If an employer is covered by the federal and state leave laws, an employee’s use of paid leave runs concurrently under both laws. In that event, any benefit under the NY Paid Sick Time Plan will be the incremental difference between full NY Paid Sick Time Plan benefits and the benefits provided under the FFCRA.
How does the NY Paid Sick Time Plan Interact with the NYC Earned Safe and Sick Time Act?
Leave under the NY Paid Sick Time Plan does not run concurrently with leave under the NYC Earned Safe and Sick Time Act (the “NYCESSTA”). Employers must provide leave under the NY Paid Sick Time Plan without the loss of leave under any other New York law or policy, including the NYCESSTA, the New York Paid Family Leave Law, the New York Short Term Disability Law and/or any accrued vacation benefits.
What happens if an employer violates the FFCRA?
Failure to pay leave under the EPSLA will be treated as a minimum wage violation under the Fair Labor Standards Act. Employee remedies for violations include unpaid wages, liquidated damages, attorney’s fees and costs.
Failure to pay leave under the FMLA Expansion will be treated as a violation of the FMLA. However, the FFCRA suspends the private right of action under the statute for employers that are not normally covered by the FMLA (i.e., employers with fewer than 50 employees).
At this time, the NY Paid Sick Time Plan does not address enforcement actions.
If a portfolio company violates the FFCRA, can the employee sue an owner or parent entity?
An employee of a portfolio company typically can sue an owner or parent company only if the owner or parent is a “joint” or “integrated” employer, or qualifies as an “employer” under the FMLA or Fair Labor Standards Act.
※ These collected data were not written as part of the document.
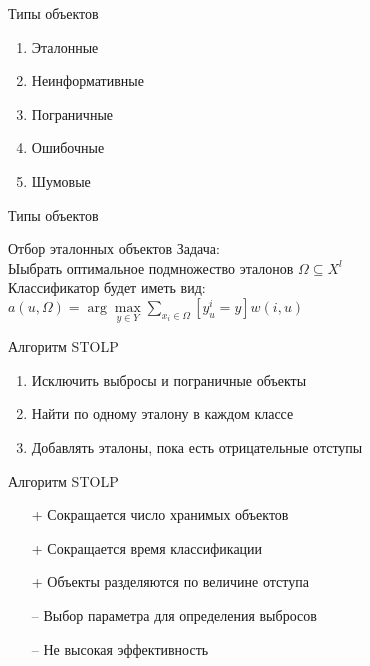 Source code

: \documentclass[10pt]{beamer}
\begin{document}
\begin{frame}{Типы объектов}
	\begin{enumerate}
		\item Эталонные
		\item Неинформативные
		\item Пограничные	
		\item Ошибочные	
		\item Шумовые	
	\end{enumerate}
\end{frame}

\begin{frame}{Типы объектов}
\end{frame}


\begin{frame}{Отбор эталонных объектов}
	\alert{Задача}:\\
	Ыыбрать оптимальное подмножество эталонов $\Omega\subseteq X^l$\\ 
  \bigbreak
	Классификатор будет иметь вид:\\
	${a(u, \Omega) = \arg\max\limits_{y \in Y} \sum\limits_{x_i \in \Omega} [y_u^i = y]w(i, u) }$\\
\end{frame}

\begin{frame}{Алгоритм STOLP}
	\begin{enumerate}
		\item Исключить выбросы и пограничные объекты
		\item Найти по одному эталону в каждом классе
		\item Добавлять эталоны, пока есть отрицательные отступы	
	\end{enumerate}
\end{frame}

\begin{frame}{Алгоритм STOLP}
	\begin{itemize} [<+- | alert@+>]
	\item[+] Сокращается число хранимых объектов
	\item[+] Сокращается время классификации
	\item[+] Объекты разделяются по величине отступа
	\bigbreak
	\item[--] Выбор параметра для определения выбросов
	\item[--] Не высокая эффективность
	\end{itemize}
\end{frame}
\end{document}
Companies that take the position that they are part of a joint or integrated employment relationship for purposes of determining whether they employ more than 500 employees may find it difficult to avoid later claims by employees within these companies.
I’ve heard about “Phase 3” legislation in Congress to address COVID-19. Will this change the requirements of the FFCRA, or will it add new paid leave requirements?
The FFCRA was considered “Phase 2” in Congress’ attempts to address the COVID-19 pandemic. Congress is considering “Phase 3” legislation that focuses on direct government payments to individuals and businesses and enhanced government loan programs for small business. Although the proposed Phase 3 legislation contains some technical amendments to the FFCRA, the only meaningful proposed change would make employees laid off after March 1, 2020, eligible for paid leave if they are later rehired by the employer.